Background and Purpose—Adult neurogenesis in the dentate gyrus is a unique form of brain plasticity that is strongly stimulated after stroke. We investigate the morphological properties of new granule cells, which are born and develop after the ischemic insult, and query whether these adult-born neurons properly integrate into the pre-existing hippocampal circuitries.
Methods—Two well-established models were used to induce either small cortical infarcts (photothrombosis model) or large territorial infarcts (transient middle cerebral artery occlusion model). New granule cells were labeled 4 days after the initial insult by intrahippocampal injection of a retroviral vector encoding green fluorescent protein and newborn neurons were morphologically analyzed using a semiautomatic Neurolucida system and confocal laser scanning microscopy at 6 weeks.

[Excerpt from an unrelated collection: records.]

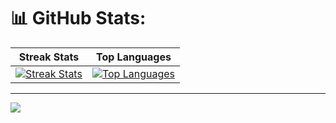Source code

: # 📊 GitHub Stats:
| Streak Stats | Top Languages |
| ------------ | ------------- |
| [![Streak Stats](https://github-readme-streak-stats.herokuapp.com/?user=elRapha04&theme=neon&hide_border=false)](https://github.com/elRapha04) | [![Top Languages](https://github-readme-stats.vercel.app/api/top-langs/?username=elRapha04&theme=neon&hide_border=false&include_all_commits=false&count_private=true&layout=compact)](https://github.com/elRapha04) |


---

[![](https://visitcount.itsvg.in/api?id=elRapha04&icon=0&color=0)](https://visitcount.itsvg.in)

<!-- Proudly created with GPRM ( https://gprm.itsvg.in ) -->
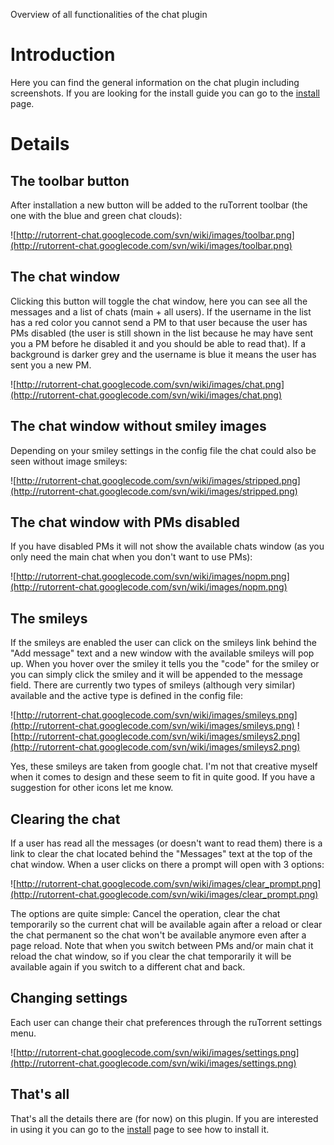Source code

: Overview of all functionalities of the chat plugin

# Introduction #

Here you can find the general information on the chat plugin including screenshots. If you are looking for the install guide you can go to the [install](http://code.google.com/p/rutorrent-chat/wiki/Install) page.


# Details #

## The toolbar button ##

After installation a new button will be added to the ruTorrent toolbar (the one with the blue and green chat clouds):

![http://rutorrent-chat.googlecode.com/svn/wiki/images/toolbar.png](http://rutorrent-chat.googlecode.com/svn/wiki/images/toolbar.png)


## The chat window ##

Clicking this button will toggle the chat window, here you can see all the messages and a list of chats (main + all users). If the username in the list has a red color you cannot send a PM to that user because the user has PMs disabled (the user is still shown in the list because he may have sent you a PM before he disabled it and you should be able to read that). If a background is darker grey and the username is blue it means the user has sent you a new PM.

![http://rutorrent-chat.googlecode.com/svn/wiki/images/chat.png](http://rutorrent-chat.googlecode.com/svn/wiki/images/chat.png)


## The chat window without smiley images ##

Depending on your smiley settings in the config file the chat could also be seen without image smileys:

![http://rutorrent-chat.googlecode.com/svn/wiki/images/stripped.png](http://rutorrent-chat.googlecode.com/svn/wiki/images/stripped.png)


## The chat window with PMs disabled ##

If you have disabled PMs it will not show the available chats window (as you only need the main chat when you don't want to use PMs):

![http://rutorrent-chat.googlecode.com/svn/wiki/images/nopm.png](http://rutorrent-chat.googlecode.com/svn/wiki/images/nopm.png)


## The smileys ##

If the smileys are enabled the user can click on the smileys link behind the "Add message" text and a new window with the available smileys will pop up.
When you hover over the smiley it tells you the "code" for the smiley or you can simply click the smiley and it will be appended to the message field.
There are currently two types of smileys (although very similar) available and the active type is defined in the config file:

![http://rutorrent-chat.googlecode.com/svn/wiki/images/smileys.png](http://rutorrent-chat.googlecode.com/svn/wiki/images/smileys.png)
![http://rutorrent-chat.googlecode.com/svn/wiki/images/smileys2.png](http://rutorrent-chat.googlecode.com/svn/wiki/images/smileys2.png)

Yes, these smileys are taken from google chat. I'm not that creative myself when it comes to design and these seem to fit in quite good. If you have a suggestion for other icons let me know.


## Clearing the chat ##

If a user has read all the messages (or doesn't want to read them) there is a link to clear the chat located behind the "Messages" text at the top of the chat window. When a user clicks on there a prompt will open with 3 options:

![http://rutorrent-chat.googlecode.com/svn/wiki/images/clear_prompt.png](http://rutorrent-chat.googlecode.com/svn/wiki/images/clear_prompt.png)

The options are quite simple: Cancel the operation, clear the chat temporarily so the current chat will be available again after a reload or clear the chat permanent so the chat won't be available anymore even after a page reload.
Note that when you switch between PMs and/or main chat it reload the chat window, so if you clear the chat temporarily it will be available again if you switch to a different chat and back.


## Changing settings ##

Each user can change their chat preferences through the ruTorrent settings menu.

![http://rutorrent-chat.googlecode.com/svn/wiki/images/settings.png](http://rutorrent-chat.googlecode.com/svn/wiki/images/settings.png)


## That's all ##

That's all the details there are (for now) on this plugin. If you are interested in using it you can go to the [install](http://code.google.com/p/rutorrent-chat/wiki/Install) page to see how to install it.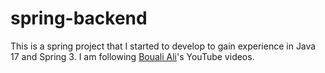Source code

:# spring-backend

This is a spring project that I started to develop to gain experience in Java 17 and Spring 3. I am following [Bouali Ali](https://www.youtube.com/@BoualiAli)'s YouTube videos.
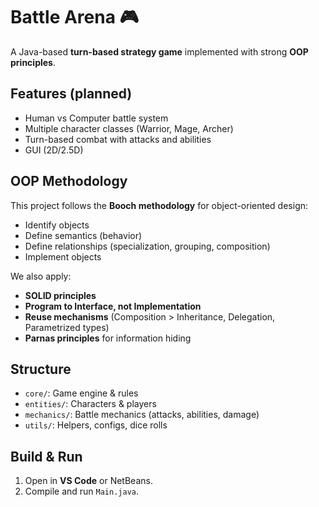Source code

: # Battle Arena 🎮

A Java-based **turn-based strategy game** implemented with strong **OOP principles**.

## Features (planned)
- Human vs Computer battle system
- Multiple character classes (Warrior, Mage, Archer)
- Turn-based combat with attacks and abilities
- GUI (2D/2.5D)

## OOP Methodology
This project follows the **Booch methodology** for object-oriented design:
- Identify objects
- Define semantics (behavior)
- Define relationships (specialization, grouping, composition)
- Implement objects

We also apply:
- **SOLID principles**
- **Program to Interface, not Implementation**
- **Reuse mechanisms** (Composition > Inheritance, Delegation, Parametrized types)
- **Parnas principles** for information hiding

## Structure
- `core/`: Game engine & rules
- `entities/`: Characters & players
- `mechanics/`: Battle mechanics (attacks, abilities, damage)
- `utils/`: Helpers, configs, dice rolls

## Build & Run
1. Open in **VS Code** or NetBeans.
2. Compile and run `Main.java`.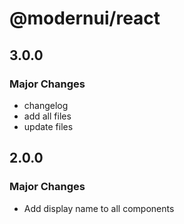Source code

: # @modernui/react

## 3.0.0

### Major Changes

- changelog
- add all files
- update files

## 2.0.0

### Major Changes

- Add display name to all components
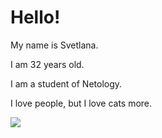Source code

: # Hello!
My name is Svetlana.

I am 32 years old.

I am a student of Netology.

I love people, but I love cats more.

![](https://thispets.ru/wp-content/uploads/2022/10/83e2caf0d8a512db797c704bc8882d7c-1-edited.jpg)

Results—Approximately 5% to 10% of newborn granule cells displayed significant morphological abnormalities comprising additional basal dendrites and, after middle cerebral artery occlusion, also ectopic cell position. The extent of morphological abnormalities was higher after large territorial infarcts and seems to depend on the severity of ischemic damage. An increased portion of mushroom spines in aberrant neurons suggests stable synaptic integration. However, poststroke generated granule cells with regular appearance also demonstrate alterations in dendritic complexity and spine morphology.
Conclusions—The remarkable stimulation of dentate neurogenesis after stroke coincides with an increased rate of aberrantly integrated neurons, which may contribute to functional impairments and, hypothetically, favor pathogenesis of adjustment disorders, cognitive deficits, or epilepsy often seen in stroke patients.